In an announcement sent to PYMNTS Tuesday (Oct. 25), the company said this means J.P. Morgan Payments merchants can add Meta Pay — known as Facebook Pay until June — to their websites as a checkout option on both desktop and mobile.
“Meta’s partnership with J.P. Morgan Payments offers choice for customers and merchants, and further enables people to quickly, easily and securely pay for things on even more of their favorite websites, ultimately streamlining connections between people and businesses,” the announcement stated.
The news came one day after a major shareholder issued an open letter calling on Meta to slash its spending — and public focus — on the metaverse.
Altimeter Capital Management CEO Brad Gerstner, who holds 2.5 million shares in the social media and tech titan, warned that the company “has drifted into the land of excess — too many people, too many ideas, too little urgency” due to its focus on a metaverse that even it believes is at least 10 years and $100 billion away.
Gerstner said Meta should spend no more than $5 billion a year — down from the $10 billion to $15 billion pledged by CEO Mark Zuckerberg — and cut its workforce by 20%. He added that the public is “confused by what the metaverse even means. If the company were investing $1–2B per year into this project, then that confusion might not even be a problem.”
Earlier this month, reports emerged that Meta’s virtual reality, Horizon Worlds, was sputtering as its user base steadily dwindled, with just 9% of worlds built by creators receiving at least 50 people, and most receiving no visitors at all. This goes against what makes platforms of any kind attract users and scale, as PYMNTS Karen Webster wrote.
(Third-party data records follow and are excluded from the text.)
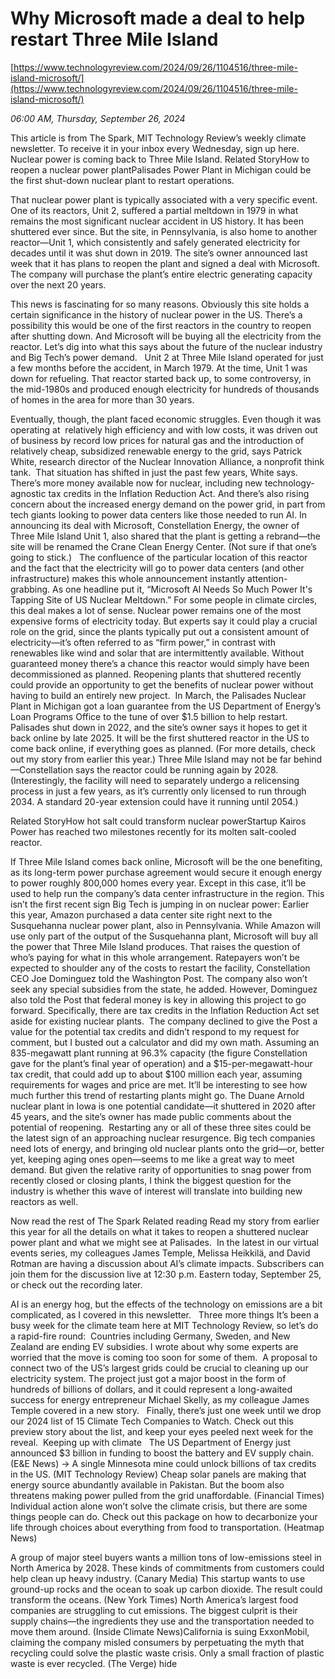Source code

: # Why Microsoft made a deal to help restart Three Mile Island

[https://www.technologyreview.com/2024/09/26/1104516/three-mile-island-microsoft/](https://www.technologyreview.com/2024/09/26/1104516/three-mile-island-microsoft/)

*06:00 AM, Thursday, September 26, 2024*

This article is from The Spark, MIT Technology Review’s weekly climate newsletter. To receive it in your inbox every Wednesday, sign up here. Nuclear power is coming back to Three Mile Island. Related StoryHow to reopen a nuclear power plantPalisades Power Plant in Michigan could be the first shut-down nuclear plant to restart operations.

That nuclear power plant is typically associated with a very specific event. One of its reactors, Unit 2, suffered a partial meltdown in 1979 in what remains the most significant nuclear accident in US history. It has been shuttered ever since. But the site, in Pennsylvania, is also home to another reactor—Unit 1, which consistently and safely generated electricity for decades until it was shut down in 2019. The site’s owner announced last week that it has plans to reopen the plant and signed a deal with Microsoft. The company will purchase the plant’s entire electric generating capacity over the next 20 years.

This news is fascinating for so many reasons. Obviously this site holds a certain significance in the history of nuclear power in the US. There’s a possibility this would be one of the first reactors in the country to reopen after shutting down. And Microsoft will be buying all the electricity from the reactor. Let’s dig into what this says about the future of the nuclear industry and Big Tech’s power demand.   Unit 2 at Three Mile Island operated for just a few months before the accident, in March 1979. At the time, Unit 1 was down for refueling. That reactor started back up, to some controversy, in the mid-1980s and produced enough electricity for hundreds of thousands of homes in the area for more than 30 years.

Eventually, though, the plant faced economic struggles. Even though it was operating at  relatively high efficiency and with low costs, it was driven out of business by record low prices for natural gas and the introduction of relatively cheap, subsidized renewable energy to the grid, says Patrick White, research director of the Nuclear Innovation Alliance, a nonprofit think tank.  That situation has shifted in just the past few years, White says. There’s more money available now for nuclear, including new technology-agnostic tax credits in the Inflation Reduction Act. And there’s also rising concern about the increased energy demand on the power grid, in part from tech giants looking to power data centers like those needed to run AI. In announcing its deal with Microsoft, Constellation Energy, the owner of Three Mile Island Unit 1, also shared that the plant is getting a rebrand—the site will be renamed the Crane Clean Energy Center. (Not sure if that one’s going to stick.)   The confluence of the particular location of this reactor and the fact that the electricity will go to power data centers (and other infrastructure) makes this whole announcement instantly attention-grabbing. As one headline put it, “Microsoft AI Needs So Much Power It's Tapping Site of US Nuclear Meltdown.”  For some people in climate circles, this deal makes a lot of sense. Nuclear power remains one of the most expensive forms of electricity today. But experts say it could play a crucial role on the grid, since the plants typically put out a consistent amount of electricity—it’s often referred to as “firm power,” in contrast with renewables like wind and solar that are intermittently available. Without guaranteed money there’s a chance this reactor would simply have been decommissioned as planned. Reopening plants that shuttered recently could provide an opportunity to get the benefits of nuclear power without having to build an entirely new project.  In March, the Palisades Nuclear Plant in Michigan got a loan guarantee from the US Department of Energy’s Loan Programs Office to the tune of over $1.5 billion to help restart. Palisades shut down in 2022, and the site’s owner says it hopes to get it back online by late 2025. It will be the first shuttered reactor in the US to come back online, if everything goes as planned. (For more details, check out my story from earlier this year.) Three Mile Island may not be far behind—Constellation says the reactor could be running again by 2028. (Interestingly, the facility will need to separately undergo a relicensing process in just a few years, as it’s currently only licensed to run through 2034. A standard 20-year extension could have it running until 2054.)

Related StoryHow hot salt could transform nuclear powerStartup Kairos Power has reached two milestones recently for its molten salt-cooled reactor.

If Three Mile Island comes back online, Microsoft will be the one benefiting, as its long-term power purchase agreement would secure it enough energy to power roughly 800,000 homes every year. Except in this case, it’ll be used to help run the company’s data center infrastructure in the region. This isn’t the first recent sign Big Tech is jumping in on nuclear power: Earlier this year, Amazon purchased a data center site right next to the Susquehanna nuclear power plant, also in Pennsylvania. While Amazon will use only part of the output of the Susquehanna plant, Microsoft will buy all the power that Three Mile Island produces. That raises the question of who’s paying for what in this whole arrangement. Ratepayers won’t be expected to shoulder any of the costs to restart the facility, Constellation CEO Joe Dominguez told the Washington Post. The company also won’t seek any special subsidies from the state, he added. However, Dominguez also told the Post that federal money is key in allowing this project to go forward. Specifically, there are tax credits in the Inflation Reduction Act set aside for existing nuclear plants.   The company declined to give the Post a value for the potential tax credits and didn’t respond to my request for comment, but I busted out a calculator and did my own math. Assuming an 835-megawatt plant running at 96.3% capacity (the figure Constellation gave for the plant’s final year of operation) and a $15-per-megawatt-hour tax credit, that could add up to about $100 million each year, assuming requirements for wages and price are met. It’ll be interesting to see how much further this trend of restarting plants might go. The Duane Arnold nuclear plant in Iowa is one potential candidate—it shuttered in 2020 after 45 years, and the site’s owner has made public comments about the potential of reopening.  Restarting any or all of these three sites could be the latest sign of an approaching nuclear resurgence. Big tech companies need lots of energy, and bringing old nuclear plants onto the grid—or, better yet, keeping aging ones open—seems to me like a great way to meet demand. But given the relative rarity of opportunities to snag power from recently closed or closing plants, I think the biggest question for the industry is whether this wave of interest will translate into building new reactors as well.

Now read the rest of The Spark Related reading Read my story from earlier this year for all the details on what it takes to reopen a shuttered nuclear power plant and what we might see at Palisades.  In the latest in our virtual events series, my colleagues James Temple, Melissa Heikkilä, and David Rotman are having a discussion about AI’s climate impacts. Subscribers can join them for the discussion live at 12:30 p.m. Eastern today, September 25, or check out the recording later.

AI is an energy hog, but the effects of the technology on emissions are a bit complicated, as I covered in this newsletter.   Three more things It’s been a busy week for the climate team here at MIT Technology Review, so let’s do a rapid-fire round:   Countries including Germany, Sweden, and New Zealand are ending EV subsidies. I wrote about why some experts are worried that the move is coming too soon for some of them.  A proposal to connect two of the US’s largest grids could be crucial to cleaning up our electricity system. The project just got a major boost in the form of hundreds of billions of dollars, and it could represent a long-awaited success for energy entrepreneur Michael Skelly, as my colleague James Temple covered in a new story.   Finally, there’s just one week until we drop our 2024 list of 15 Climate Tech Companies to Watch. Check out this preview story about the list, and keep your eyes peeled next week for the reveal.   Keeping up with climate   The US Department of Energy just announced $3 billion in funding to boost the battery and EV supply chain. (E&E News) → A single Minnesota mine could unlock billions of tax credits in the US. (MIT Technology Review) Cheap solar panels are making that energy source abundantly available in Pakistan. But the boom also threatens making power pulled from the grid unaffordable. (Financial Times) Individual action alone won’t solve the climate crisis, but there are some things people can do. Check out this package on how to decarbonize your life through choices about everything from food to transportation. (Heatmap News)

A group of major steel buyers wants a million tons of low-emissions steel in North America by 2028. These kinds of commitments from customers could help clean up heavy industry. (Canary Media) This startup wants to use ground-up rocks and the ocean to soak up carbon dioxide. The result could transform the oceans. (New York Times) North America’s largest food companies are struggling to cut emissions. The biggest culprit is their supply chains—the ingredients they use and the transportation needed to move them around. (Inside Climate News)California is suing ExxonMobil, claiming the company misled consumers by perpetuating the myth that recycling could solve the plastic waste crisis. Only a small fraction of plastic waste is ever recycled. (The Verge) hide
Read more: Meta’s Horizon Worlds Users Prefer Life in the Real World
“The reason people walk by an empty restaurant and walk into a busy one is the perception that the busy one is better,” Webster said. “Two-sided networks have a different challenge — which having built and launched one, Mark Zuckerberg should know. Without both sides on board, there is no platform. It’s Platform Economics 101, and it’s been that way since Istanbul’s Grand Bazaar was founded in 1730.”